Assignment: Your answer should be every line of the entries that has the string "utills" in it.

====

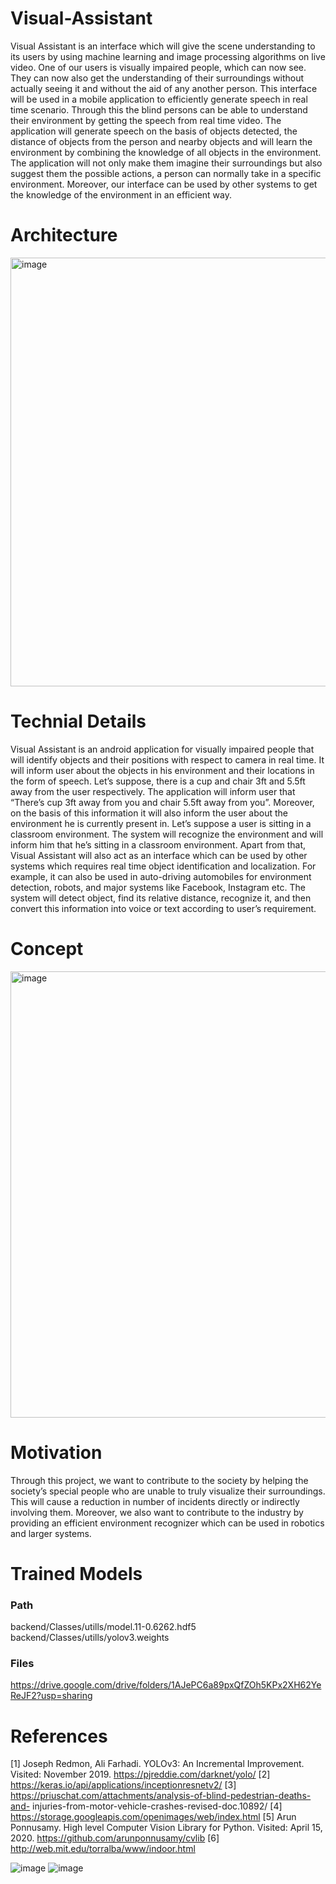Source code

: # Visual-Assistant

Visual Assistant is an interface which will give the scene understanding to its users by using machine learning and image processing algorithms on live video. One of our users is visually impaired people, which can now see. They can now also get the understanding of their surroundings without actually seeing it and without the aid of any another person. This interface will be used in a mobile application to efficiently generate speech in real time scenario. Through this the blind persons can be able to understand their environment by getting the speech from real time video. The application will generate speech on the basis of objects detected, the distance of objects from the person and nearby objects and will learn the environment by combining the knowledge of all objects in the environment. The application will not only make them imagine their surroundings but also suggest them the possible actions, a person can normally take in a specific environment.
Moreover, our interface can be used by other systems to get the knowledge of the environment in an efficient way.

# Architecture

<img width="686" alt="image" src="https://user-images.githubusercontent.com/45764331/195984684-febdc5ed-df5f-4f8f-96d4-4f76cd69ce6a.png">

# Technial Details

Visual Assistant is an android application for visually impaired people that will identify objects and their positions with respect to camera in real time. It will inform user about the objects in his environment and their locations in the form of speech. Let’s suppose, there is a cup and chair 3ft and 5.5ft away from the user respectively. The application will inform user that “There’s cup 3ft away from you and chair 5.5ft away from you”. Moreover, on the basis of this information it will also inform the user about the environment he is currently present in. Let’s suppose a user is sitting in a classroom environment. The system will recognize the environment and will inform him that he’s sitting in a classroom environment. Apart from that, Visual Assistant will also act as an interface which can be used by other systems which requires real time object identification and localization. For example, it can also be used in auto-driving automobiles for environment detection, robots, and major systems like Facebook, Instagram etc. The system will detect object, find its relative distance, recognize it, and then convert this information into voice or text according to user’s requirement.

# Concept

<img width="714" alt="image" src="https://user-images.githubusercontent.com/45764331/195984182-d9c0bfc8-9b20-450e-b671-5f8209a98960.png">

# Motivation

Through this project, we want to contribute to the society by helping the society’s special people who are unable to truly visualize their surroundings. This will cause a reduction in number of incidents directly or indirectly involving them. Moreover, we also want to contribute to the industry by providing an efficient environment recognizer which can be used in robotics and larger systems.

# Trained Models

### Path
backend/Classes/utills/model.11-0.6262.hdf5
backend/Classes/utills/yolov3.weights

### Files
https://drive.google.com/drive/folders/1AJePC6a89pxQfZOh5KPx2XH62YeReJF2?usp=sharing

# References

[1] Joseph Redmon, Ali Farhadi. YOLOv3: An Incremental Improvement. Visited: November 2019.
https://pjreddie.com/darknet/yolo/
[2] https://keras.io/api/applications/inceptionresnetv2/
[3] https://priuschat.com/attachments/analysis-of-blind-pedestrian-deaths-and-
injuries-from-motor-vehicle-crashes-revised-doc.10892/
[4] https://storage.googleapis.com/openimages/web/index.html
[5] Arun Ponnusamy. High level Computer Vision Library for Python. Visited: April 15, 2020.
https://github.com/arunponnusamy/cvlib
[6] http://web.mit.edu/torralba/www/indoor.html

![image](https://user-images.githubusercontent.com/45764331/195984722-ef6b755a-fde7-4ebf-bcbe-9905e751ba25.png)
![image](https://user-images.githubusercontent.com/45764331/195984729-e9e96afd-0f08-4990-bc50-d9fb7826b5f0.png)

====

Result of this task:
backend/Classes/utills/model.11-0.6262.hdf5
backend/Classes/utills/yolov3.weights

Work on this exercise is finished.